* WHAT YOU WILL DO:
An exact copy of the records below is needed, with every picture left out.

* TASK DATA:
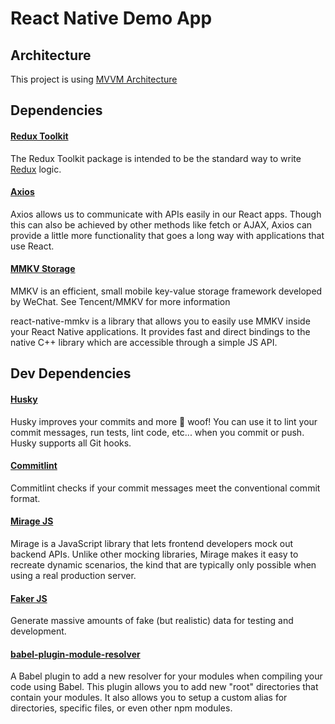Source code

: # React Native Demo App

## Architecture
This project is using [MVVM Architecture](https://www.expertappdevs.com/blog/react-native-with-mvvm)

## Dependencies

#### [Redux Toolkit](https://redux-toolkit.js.org/introduction/getting-started)
The Redux Toolkit package is intended to be the standard way to write [Redux](https://redux.js.org) logic.

#### [Axios](https://axios-http.com/docs/intro)
Axios allows us to communicate with APIs easily in our React apps. Though this can also be achieved by other methods like fetch or AJAX, Axios can provide a little more functionality that goes a long way with applications that use React.

#### [MMKV Storage](https://github.com/mrousavy/react-native-mmkv)
MMKV is an efficient, small mobile key-value storage framework developed by WeChat. See Tencent/MMKV for more information

react-native-mmkv is a library that allows you to easily use MMKV inside your React Native applications. It provides fast and direct bindings to the native C++ library which are accessible through a simple JS API.

## Dev Dependencies

#### [Husky](https://typicode.github.io/husky/)
Husky improves your commits and more 🐶 woof!
You can use it to lint your commit messages, run tests, lint code, etc... when you commit or push. Husky supports all Git hooks.

#### [Commitlint](https://github.com/conventional-changelog/commitlint)
Commitlint checks if your commit messages meet the conventional commit format.

#### [Mirage JS](https://miragejs.com/docs/getting-started/introduction/)
Mirage is a JavaScript library that lets frontend developers mock out backend APIs.
Unlike other mocking libraries, Mirage makes it easy to recreate dynamic scenarios, the kind that are typically only possible when using a real production server.

#### [Faker JS](https://github.com/faker-js/faker)
Generate massive amounts of fake (but realistic) data for testing and development.

#### [babel-plugin-module-resolver](https://github.com/tleunen/babel-plugin-module-resolver)
A Babel plugin to add a new resolver for your modules when compiling your code using Babel. This plugin allows you to add new "root" directories that contain your modules. It also allows you to setup a custom alias for directories, specific files, or even other npm modules.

* TASK RESPONSE:
Source code

: # React Native Demo App

## Architecture
This project is using [MVVM Architecture](https://www.expertappdevs.com/blog/react-native-with-mvvm)

## Dependencies

#### [Redux Toolkit](https://redux-toolkit.js.org/introduction/getting-started)
The Redux Toolkit package is intended to be the standard way to write [Redux](https://redux.js.org) logic.

#### [Axios](https://axios-http.com/docs/intro)
Axios allows us to communicate with APIs easily in our React apps. Though this can also be achieved by other methods like fetch or AJAX, Axios can provide a little more functionality that goes a long way with applications that use React.

#### [MMKV Storage](https://github.com/mrousavy/react-native-mmkv)
MMKV is an efficient, small mobile key-value storage framework developed by WeChat. See Tencent/MMKV for more information

react-native-mmkv is a library that allows you to easily use MMKV inside your React Native applications. It provides fast and direct bindings to the native C++ library which are accessible through a simple JS API.

## Dev Dependencies

#### [Husky](https://typicode.github.io/husky/)
Husky improves your commits and more 🐶 woof!
You can use it to lint your commit messages, run tests, lint code, etc... when you commit or push. Husky supports all Git hooks.

#### [Commitlint](https://github.com/conventional-changelog/commitlint)
Commitlint checks if your commit messages meet the conventional commit format.

#### [Mirage JS](https://miragejs.com/docs/getting-started/introduction/)
Mirage is a JavaScript library that lets frontend developers mock out backend APIs.
Unlike other mocking libraries, Mirage makes it easy to recreate dynamic scenarios, the kind that are typically only possible when using a real production server.

#### [Faker JS](https://github.com/faker-js/faker)
Generate massive amounts of fake (but realistic) data for testing and development.

#### [babel-plugin-module-resolver](https://github.com/tleunen/babel-plugin-module-resolver)
A Babel plugin to add a new resolver for your modules when compiling your code using Babel. This plugin allows you to add new "root" directories that contain your modules. It also allows you to setup a custom alias for directories, specific files, or even other npm modules.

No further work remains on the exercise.